Yes, I would give my life for it. And I have, really. My wife and I are very devoted after 18 years. But some things do seem to fade - external things - like the hot fires of the early years. A few years ago wf and I made the choice of an open marriage. Probably wouldn't work for everybody, but we've "done the work" we needed to do, and I think it's made us more devoted than ever.
Well, there's something wrong with me. Because I wouldn't question love, unless given a reason. It's a difficult thing sometimes, because I've been not just burned, but utterly destroyed so many times in the past. But it's love. So as tough as it may be or as stupid as I may be for wanting to trust in it, I' will.
I think I'd give just about anything for it. Not because I'm all kinds of desperate or feel a massive void and will do anything to fill it. But because I'm getting better at letting go of the material/tangible things. Yeah... clearly there's something wrong, isn't there?
A love like that would mean an immeasurable amount to me. I would certainly suffer for it, without question. You reap what you sow and all that jazz.

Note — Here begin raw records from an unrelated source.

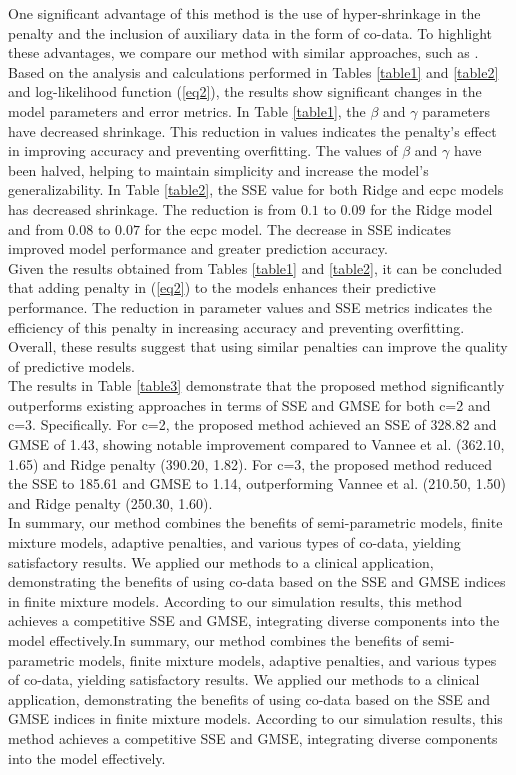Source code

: One significant advantage of this method is the use of hyper-shrinkage in the penalty and the inclusion of auxiliary data in the form of co-data. To highlight these advantages, we compare our method with similar approaches, such as \hbox{\cite{Vannee2021}}.\\
Based on the analysis and calculations performed in Tables \ref{table1} and \ref{table2} and log-likelihood function (\ref{eq2}), the results show significant changes in the model parameters and error metrics. In Table \ref{table1}, the $ \beta $ and $ \gamma $ parameters have decreased shrinkage. This reduction in values indicates the penalty's effect in improving accuracy and preventing overfitting. The values of $ \beta $ and $ \gamma $ have been halved, helping to maintain simplicity and increase the model's generalizability. In Table \ref{table2}, the SSE value for both Ridge and ecpc models has decreased shrinkage. The reduction is from $ 0.1 $ to $ 0.09 $ for the Ridge model and from $ 0.08 $ to $ 0.07 $ for the ecpc model. The decrease in SSE indicates improved model performance and greater prediction accuracy.\\	
Given the results obtained from Tables \ref{table1} and \ref{table2}, it can be concluded that adding penalty in (\ref{eq2}) to the models enhances their predictive performance. The reduction in parameter values and SSE metrics indicates the efficiency of this penalty in increasing accuracy and preventing overfitting. Overall, these results suggest that using similar penalties can improve the quality of predictive models.\\
The results in Table \ref{table3} demonstrate that the proposed method significantly outperforms existing approaches in terms of SSE and GMSE for both c=2 and c=3. Specifically. For c=2, the proposed method achieved an SSE of 328.82 and GMSE of 1.43, showing notable improvement compared to Vannee et al. (362.10, 1.65) and Ridge penalty (390.20, 1.82). For c=3, the proposed method reduced the SSE to 185.61 and GMSE to 1.14, outperforming Vannee et al. (210.50, 1.50) and Ridge penalty (250.30, 1.60).\\
In summary, our method combines the benefits of semi-parametric models, finite mixture models, adaptive penalties, and various types of co-data, yielding satisfactory results. We applied our methods to a clinical application, demonstrating the benefits of using co-data based on the SSE and GMSE indices in finite mixture models. According to our simulation results, this method achieves a competitive SSE and GMSE, integrating diverse components into the model effectively.In summary, our method combines the benefits of semi-parametric models, finite mixture models, adaptive penalties, and various types of co-data, yielding satisfactory results. We applied our methods to a clinical application, demonstrating the benefits of using co-data based on the SSE and GMSE indices in finite mixture models. According to our simulation results, this method achieves a competitive SSE and GMSE, integrating diverse components into the model effectively.
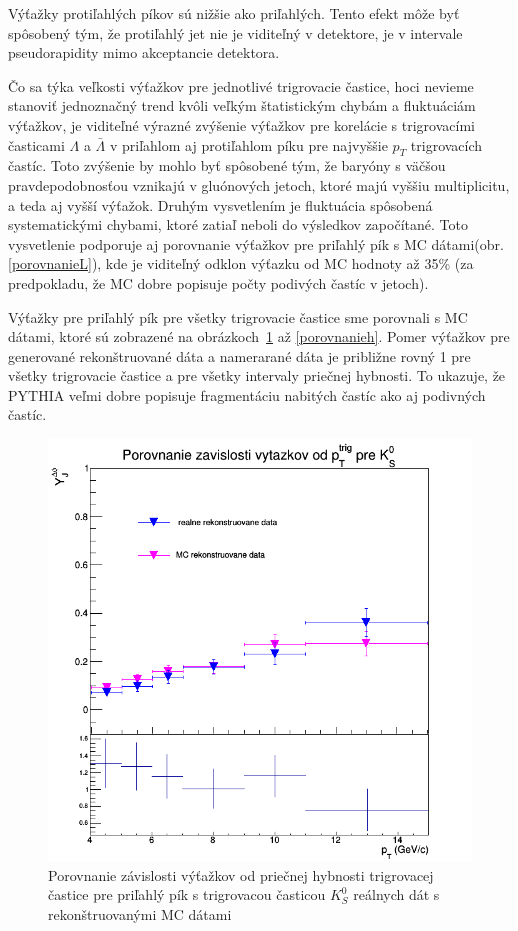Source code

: \documentclass[thesismargins, thesislinespacing]{rnthesis}
\begin{document}
Výťažky protiľahlých píkov sú nižšie ako priľahlých. Tento efekt môže byť spôsobený tým, že protiľahlý jet nie je viditeľný v detektore, je v intervale pseudorapidity mimo akceptancie detektora. 

Čo sa týka veľkosti výťažkov pre jednotlivé trigrovacie častice, hoci nevieme stanoviť jednoznačný trend kvôli veľkým štatistickým chybám a fluktuáciám výťažkov, je viditeľné výrazné zvýšenie výťažkov pre korelácie s trigrovacími časticami $\Lambda$ a $\bar{\Lambda}$ v priľahlom aj protiľahlom píku pre najvyššie $p_T$ trigrovacích častíc. Toto zvýšenie by mohlo byť spôsobené tým, že baryóny s väčšou pravdepodobnosťou vznikajú v gluónových jetoch, ktoré majú vyššiu multiplicitu, a teda aj vyšší výťažok. Druhým vysvetlením je fluktuácia spôsobená systematickými chybami, ktoré zatiaľ neboli do výsledkov započítané. Toto vysvetlenie podporuje aj porovnanie výťažkov pre priľahlý pík s MC dátami(obr. \ref{porovnanieL}), kde je viditeľný odklon výťazku od MC hodnoty až 35\% (za predpokladu, že MC dobre popisuje počty podivých častíc v jetoch).    

Výťažky pre priľahlý pík pre všetky trigrovacie častice sme porovnali s MC dátami, ktoré sú zobrazené na obrázkoch~\ref{porovnanie} až \ref{porovnanieh}. Pomer výťažkov pre generované \-re\-konšt\-ru\-o\-va\-né dáta a namerarané dáta je približne rovný 1 pre všetky trigrovacie častice a pre všetky intervaly priečnej hybnosti. To ukazuje, že PYTHIA veľmi dobre popisuje fragmentáciu nabitých častíc ako aj podivných častíc. 

\begin{figure}[hbtp!]
	\centering
	\includegraphics[scale=0.4]{./Obrazky_praca/Vytazok_porovnanieMC.png}
	\caption{Porovnanie závislosti výťažkov od priečnej hybnosti trigrovacej častice pre priľahlý pík s trigrovacou časticou $K^0_S$ reálnych dát s rekonštruovanými MC dátami}
	\label{porovnanie}
\end{figure}
\end{document}

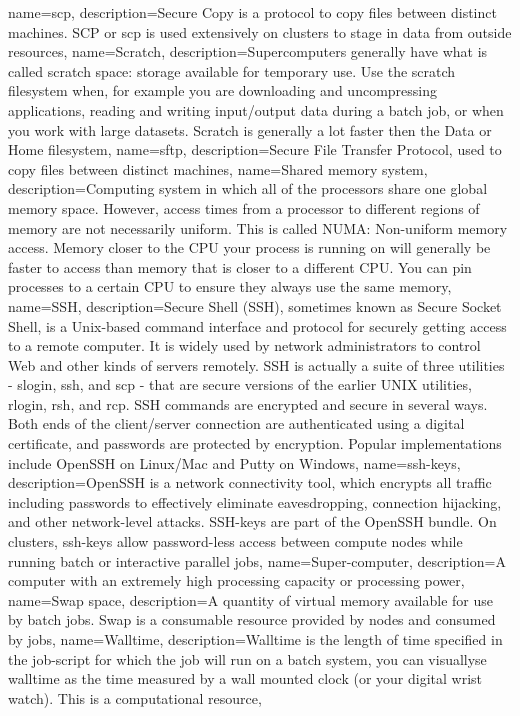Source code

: {
  name={scp},
  description={Secure Copy is a protocol to copy files between distinct machines. SCP or scp is used extensively on \hpc clusters to stage in data from outside resources},
}
{
  name={Scratch},
  description={Supercomputers generally have what is called scratch space: storage available for temporary use. Use the scratch filesystem when, for example you are downloading and uncompressing applications, reading and writing input/output data during a batch job, or when you work with large datasets. Scratch is generally a lot faster then the Data or Home filesystem},
}
{
  name={sftp},
  description={Secure File Transfer Protocol, used to copy files between distinct machines},
}
{
  name={Shared memory system},
  description={Computing system in which all of the processors share one global memory space. However, access times from a processor to different regions of memory are not necessarily uniform. This is called NUMA: Non-uniform memory access. Memory closer to the CPU your process is running on will generally be faster to access than memory that is closer to a different CPU. You can pin processes to a certain CPU to ensure they always use the same memory},
}
{
  name={SSH},
  description={Secure Shell (SSH), sometimes known as Secure Socket Shell, is a Unix-based command interface and protocol for securely getting access to a remote computer. It is widely used by network administrators to control Web and other kinds of servers remotely. SSH is actually a suite of three utilities - slogin, ssh, and scp - that are secure versions of the earlier UNIX utilities, rlogin, rsh, and rcp. SSH commands are encrypted and secure in several ways. Both ends of the client/server connection are authenticated using a digital certificate, and passwords are protected by encryption. Popular implementations include OpenSSH on Linux/Mac and Putty on Windows},
}
{
  name={ssh-keys},
  description={OpenSSH is a network connectivity tool, which encrypts all traffic including passwords to effectively eliminate eavesdropping, connection hijacking, and other network-level attacks. SSH-keys are part of the OpenSSH bundle. On \hpc clusters, ssh-keys allow password-less access between compute nodes while running batch or interactive parallel jobs},
}
{
  name={Super-computer},
  description={A computer with an extremely high processing capacity or processing power},
}
{
  name={Swap space},
  description={A quantity of virtual memory available for use by batch jobs. Swap is a consumable resource provided by nodes and consumed by jobs},
}
{
  name={Walltime},
  description={Walltime is the length of time specified in the job-script for which the job will run on a batch system, you can visuallyse walltime as the time measured by a wall mounted clock (or your digital wrist watch). This is a computational resource},
}
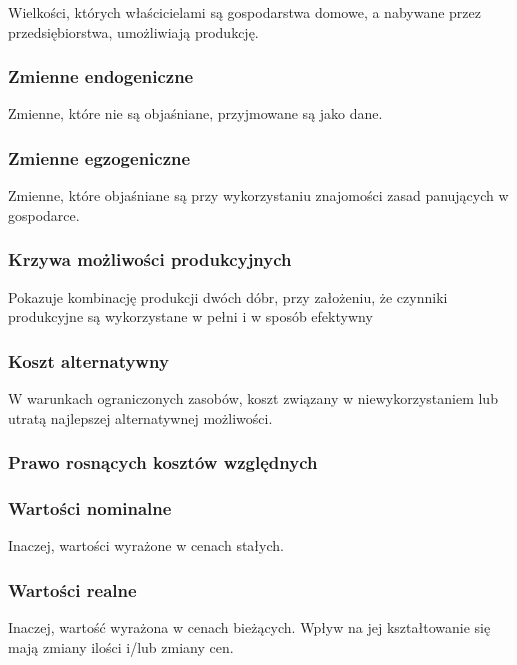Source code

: \documentclass[a4paper,12pt]{article}
\begin{document}
Wielkości, których właścicielami są gospodarstwa domowe, a nabywane przez przedsiębiorstwa, umożliwiają produkcję.

\subsubsection*{Zmienne endogeniczne}

Zmienne, które nie są objaśniane, przyjmowane są jako dane.

\subsubsection*{Zmienne egzogeniczne}

Zmienne, które objaśniane są przy wykorzystaniu znajomości zasad panujących w gospodarce.

\subsubsection*{Krzywa możliwości produkcyjnych}

Pokazuje kombinację produkcji dwóch dóbr, przy założeniu, że czynniki produkcyjne są wykorzystane w pełni i w sposób efektywny

\subsubsection*{Koszt alternatywny}

W warunkach ograniczonych zasobów, koszt związany w niewykorzystaniem lub utratą najlepszej alternatywnej możliwości.

\subsubsection*{Prawo rosnących kosztów względnych}

\subsubsection*{Wartości nominalne}

Inaczej, wartości wyrażone w cenach stałych.

\subsubsection*{Wartości realne}

Inaczej, wartość wyrażona w cenach bieżących. Wpływ na jej kształtowanie się mają zmiany ilości i/lub zmiany cen.
\end{document}
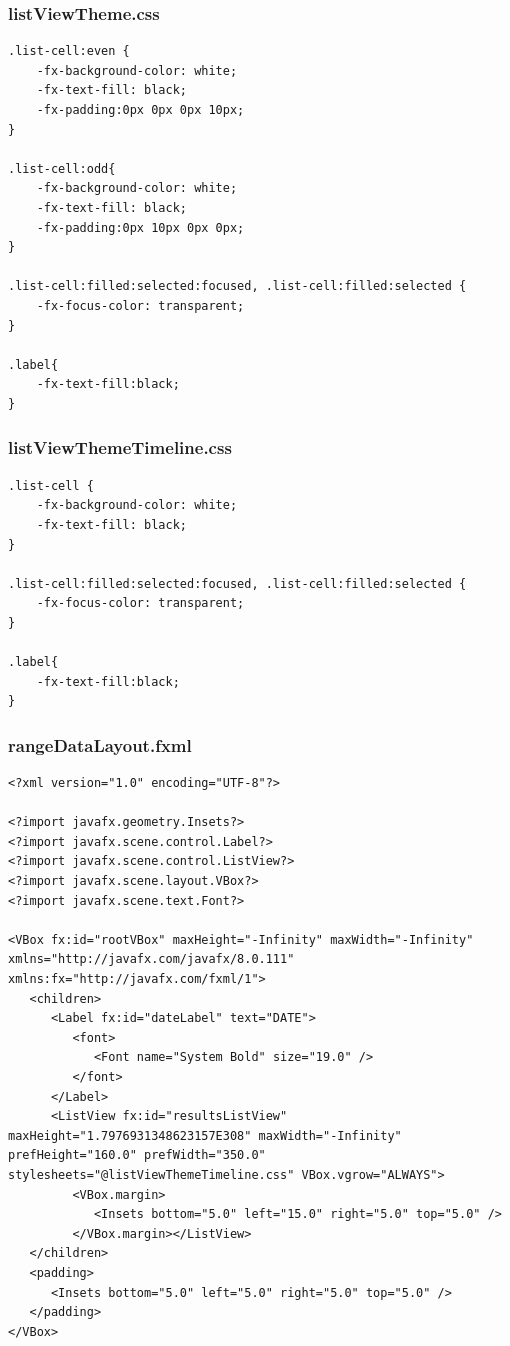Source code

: \subsubsection{listViewTheme.css}
\begin{lstlisting}
.list-cell:even {
    -fx-background-color: white;
    -fx-text-fill: black;
    -fx-padding:0px 0px 0px 10px;
}

.list-cell:odd{
    -fx-background-color: white;
    -fx-text-fill: black;
    -fx-padding:0px 10px 0px 0px;
}

.list-cell:filled:selected:focused, .list-cell:filled:selected {
    -fx-focus-color: transparent;
}

.label{
    -fx-text-fill:black;
}
\end{lstlisting}
\subsubsection{listViewThemeTimeline.css}
\begin{lstlisting}
.list-cell {
    -fx-background-color: white;
    -fx-text-fill: black;
}

.list-cell:filled:selected:focused, .list-cell:filled:selected {
    -fx-focus-color: transparent;
}

.label{
    -fx-text-fill:black;
}
\end{lstlisting}
\subsubsection{rangeDataLayout.fxml}
\begin{lstlisting}
<?xml version="1.0" encoding="UTF-8"?>

<?import javafx.geometry.Insets?>
<?import javafx.scene.control.Label?>
<?import javafx.scene.control.ListView?>
<?import javafx.scene.layout.VBox?>
<?import javafx.scene.text.Font?>

<VBox fx:id="rootVBox" maxHeight="-Infinity" maxWidth="-Infinity" xmlns="http://javafx.com/javafx/8.0.111" xmlns:fx="http://javafx.com/fxml/1">
   <children>
      <Label fx:id="dateLabel" text="DATE">
         <font>
            <Font name="System Bold" size="19.0" />
         </font>
      </Label>
      <ListView fx:id="resultsListView" maxHeight="1.7976931348623157E308" maxWidth="-Infinity" prefHeight="160.0" prefWidth="350.0" stylesheets="@listViewThemeTimeline.css" VBox.vgrow="ALWAYS">
         <VBox.margin>
            <Insets bottom="5.0" left="15.0" right="5.0" top="5.0" />
         </VBox.margin></ListView>
   </children>
   <padding>
      <Insets bottom="5.0" left="5.0" right="5.0" top="5.0" />
   </padding>
</VBox>
\end{lstlisting}
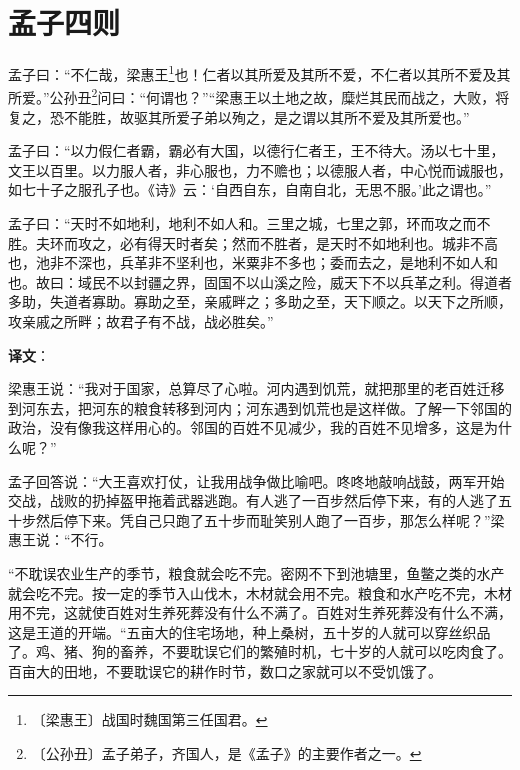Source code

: \documentclass[12pt,UTF-8,openany]{ctexbook}
\begin{document}
\chapter{孟子四则}

\begin{normalsize}
    
    孟子曰：“不仁哉，梁惠王\footnote{〔梁惠王〕战国时魏国第三任国君。}也！仁者以其所爱及其所不爱，不仁者以其所不爱及其所爱。”公孙丑\footnote{〔公孙丑〕孟子弟子，齐国人，是《孟子》的主要作者之一。}问曰：“何谓也？”“梁惠王以土地之故，糜烂其民而战之，大败，将复之，恐不能胜，故驱其所爱子弟以殉之，是之谓以其所不爱及其所爱也。”
    
    孟子曰：“以力假仁者霸，霸必有大国，以德行仁者王，王不待大。汤以七十里，文王以百里。以力服人者，非心服也，力不赡也；以德服人者，中心悦而诚服也，如七十子之服孔子也。《诗》云：‘自西自东，自南自北，无思不服。’此之谓也。”
    
    孟子曰：“天时不如地利，地利不如人和。三里之城，七里之郭，环而攻之而不胜。夫环而攻之，必有得天时者矣；然而不胜者，是天时不如地利也。城非不高也，池非不深也，兵革非不坚利也，米粟非不多也；委而去之，是地利不如人和也。故曰：域民不以封疆之界，固国不以山溪之险，威天下不以兵革之利。得道者多助，失道者寡助。寡助之至，亲戚畔之；多助之至，天下顺之。以天下之所顺，攻亲戚之所畔；故君子有不战，战必胜矣。”
\end{normalsize}


\newpage

\textbf{译文}：

\vspace{1em}

\begin{normalsize}
    
    梁惠王说：“我对于国家，总算尽了心啦。河内遇到饥荒，就把那里的老百姓迁移到河东去，把河东的粮食转移到河内；河东遇到饥荒也是这样做。了解一下邻国的政治，没有像我这样用心的。邻国的百姓不见减少，我的百姓不见增多，这是为什么呢？”
    
    孟子回答说：“大王喜欢打仗，让我用战争做比喻吧。咚咚地敲响战鼓，两军开始交战，战败的扔掉盔甲拖着武器逃跑。有人逃了一百步然后停下来，有的人逃了五十步然后停下来。凭自己只跑了五十步而耻笑别人跑了一百步，那怎么样呢？”梁惠王说：“不行。
    
    “不耽误农业生产的季节，粮食就会吃不完。密网不下到池塘里，鱼鳖之类的水产就会吃不完。按一定的季节入山伐木，木材就会用不完。粮食和水产吃不完，木材用不完，这就使百姓对生养死葬没有什么不满了。百姓对生养死葬没有什么不满，这是王道的开端。“五亩大的住宅场地，种上桑树，五十岁的人就可以穿丝织品了。鸡、猪、狗的畜养，不要耽误它们的繁殖时机，七十岁的人就可以吃肉食了。百亩大的田地，不要耽误它的耕作时节，数口之家就可以不受饥饿了。
    
\end{normalsize}
\end{document}
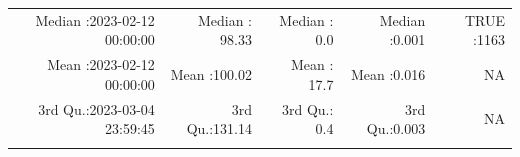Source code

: \documentclass[
  10pt,
  a4paper,oneside]{article}
\begin{document}
\begin{longtable}[]{@{}rrrrr@{}}
\begin{minipage}[t]{0.26\columnwidth}\raggedleft
Median :2023-02-12 00:00:00\strut
\end{minipage} & \begin{minipage}[t]{0.15\columnwidth}\raggedleft
Median : 98.33\strut
\end{minipage} & \begin{minipage}[t]{0.17\columnwidth}\raggedleft
Median : 0.0\strut
\end{minipage} & \begin{minipage}[t]{0.14\columnwidth}\raggedleft
Median :0.001\strut
\end{minipage} & \begin{minipage}[t]{0.14\columnwidth}\raggedleft
TRUE :1163\strut
\end{minipage}\tabularnewline
\begin{minipage}[t]{0.26\columnwidth}\raggedleft
Mean :2023-02-12 00:00:00\strut
\end{minipage} & \begin{minipage}[t]{0.15\columnwidth}\raggedleft
Mean :100.02\strut
\end{minipage} & \begin{minipage}[t]{0.17\columnwidth}\raggedleft
Mean : 17.7\strut
\end{minipage} & \begin{minipage}[t]{0.14\columnwidth}\raggedleft
Mean :0.016\strut
\end{minipage} & \begin{minipage}[t]{0.14\columnwidth}\raggedleft
NA\strut
\end{minipage}\tabularnewline
\begin{minipage}[t]{0.26\columnwidth}\raggedleft
3rd Qu.:2023-03-04 23:59:45\strut
\end{minipage} & \begin{minipage}[t]{0.15\columnwidth}\raggedleft
3rd Qu.:131.14\strut
\end{minipage} & \begin{minipage}[t]{0.17\columnwidth}\raggedleft
3rd Qu.: 0.4\strut
\end{minipage} & \begin{minipage}[t]{0.14\columnwidth}\raggedleft
3rd Qu.:0.003\strut
\end{minipage} & \begin{minipage}[t]{0.14\columnwidth}\raggedleft
NA\strut
\end{minipage}\tabularnewline
\begin{minipage}[t]{0.26\columnwidth}\raggedleft

\end{minipage}
\end{longtable}
\end{document}

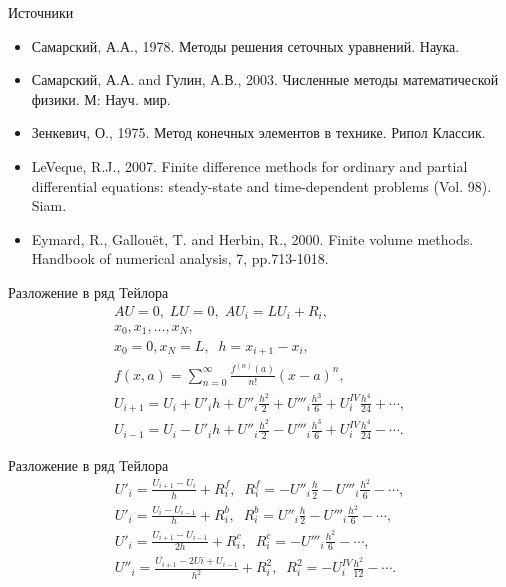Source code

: \documentclass[12pt]{beamer}
\begin{document}
\begin{frame}{Источники}
    \begin{itemize}
        \item Самарский, А.А., 1978. Методы решения сеточных уравнений. Наука.
        \item Самарский, А.А. and Гулин, А.В., 2003. Численные методы математической физики. М: Науч. мир.
        \item Зенкевич, О., 1975. Метод конечных элементов в технике. Рипол Классик.
        \item LeVeque, R.J., 2007. Finite difference methods for ordinary and partial differential equations: steady-state and time-dependent problems (Vol. 98). Siam.
        \item Eymard, R., Gallouët, T. and Herbin, R., 2000. Finite volume methods. Handbook of numerical analysis, 7, pp.713-1018.
    \end{itemize}
\end{frame}

\begin{frame}{Разложение в ряд Тейлора}
    \begin{eqnarray}
        AU=0,\; LU=0,\; AU_{i}=LU_{i}+R_{i},\\
        x_{0}, x_{1}, \dots, x_N,\\
        x_{0}=0, x_N=L,\;\; h=x_{i+1}-x_{i},\\
        f\left(x, a\right) = \sum\limits_{n=0}^{\infty} \frac{f^{\left(n\right)}\left(a\right)}{n!} \left(x - a\right)^n,\\
        U_{i+1}=U_{i}+U'_{i}h+U''_{i}\frac{h^2}{2}+U'''_{i}\frac{h^3}{6}+U^{IV}_{i}\frac{h^4}{24}+\cdots,\\
        U_{i-1}=U_{i}-U'_{i}h+U''_{i}\frac{h^2}{2}-U'''_{i}\frac{h^3}{6}+U^{IV}_{i}\frac{h^4}{24}-\cdots.
    \end{eqnarray}
\end{frame}

\begin{frame}{Разложение в ряд Тейлора}
    \begin{eqnarray}
        U'_{i}=\frac{U_{i+1}-U_{i}}{h}+R^f_{i},\;\; R^f_{i}=-U''_{i}\frac{h}{2}-U'''_{i}\frac{h^2}{6}-\cdots,\\
        U'_{i}=\frac{U_{i}-U_{i-1}}{h}+R^b_{i},\;\; R^b_{i}=U''_{i}\frac{h}{2}-U'''_{i}\frac{h^2}{6}-\cdots,\\
        U'_{i}=\frac{U_{i+1}-U_{i-1}}{2h}+R^c_{i},\;\; R^c_{i}=-U'''_{i}\frac{h^2}{6}-\cdots,\\
        U''_{i}=\frac{U_{i+1}-2U{i}+U_{i-1}}{h^2}+R^2_{i},\;\; R^2_{i}=-U^{IV}_{i}\frac{h^2}{12}-\cdots.
    \end{eqnarray}
\end{frame}
\end{document}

What would you do for complete reciprocal certainty, Deux?
I am fortunate- I have that love. I don't really know what you mean by "pure", but my wife and I have what you describe. I think I knew it from day one- we have been married 8yrs, together 11 1/2, and lived together 2 days short of 11 1/2 years.
It means everything to me- I would sacrifice everything else to her and that love, and I HAVE sacrificed much, as has she.
And those are decisions that have to be taken nearly every day.
Sounds like, from what i have read of your journal, that you are very tight with your girl. Do you have what you are talking about with her?
Not sure.
I had what I thought was that love once. But it evaporated. And before I could realize it, I was there by myself.
So, I think my answer is that I would give a lot, but not all. Because despite the fairy tales, love is not eternal. It does not conquer all. And happily ever after ends far too soon.
Absolutley. It's like nothing I've ever experienced before. And I trust it. I know it won't fade or shatter. And that's such a wonderful feeling.
It truely is a wonderful feeling. A lot of people think that complacency sets in over time, and you take things for granted. To some degree, that does happen. But what is so bad about being able to take for granted the fact that you NEVER have to mistrust your partner, and that you NEVER have to be worried about whether you are in love, or whatever, that other relationships struggle with. I think that is all positive. How long have you been together?
I am not sure of what I wouldn't do for a love like that. I would love to feel that. I am not sure I can even picture feeling confident in something like LOve. Blech.
I am still here. Sorta... I wish something exciting and interesting would happen here that would draw me back in the way it did before.
By the way... I know I don't stop by and say HI to you as much as I did.... I am going to fix that. I am still as infatuated with you as ever... ooooooo does that constitute as creepy? lol.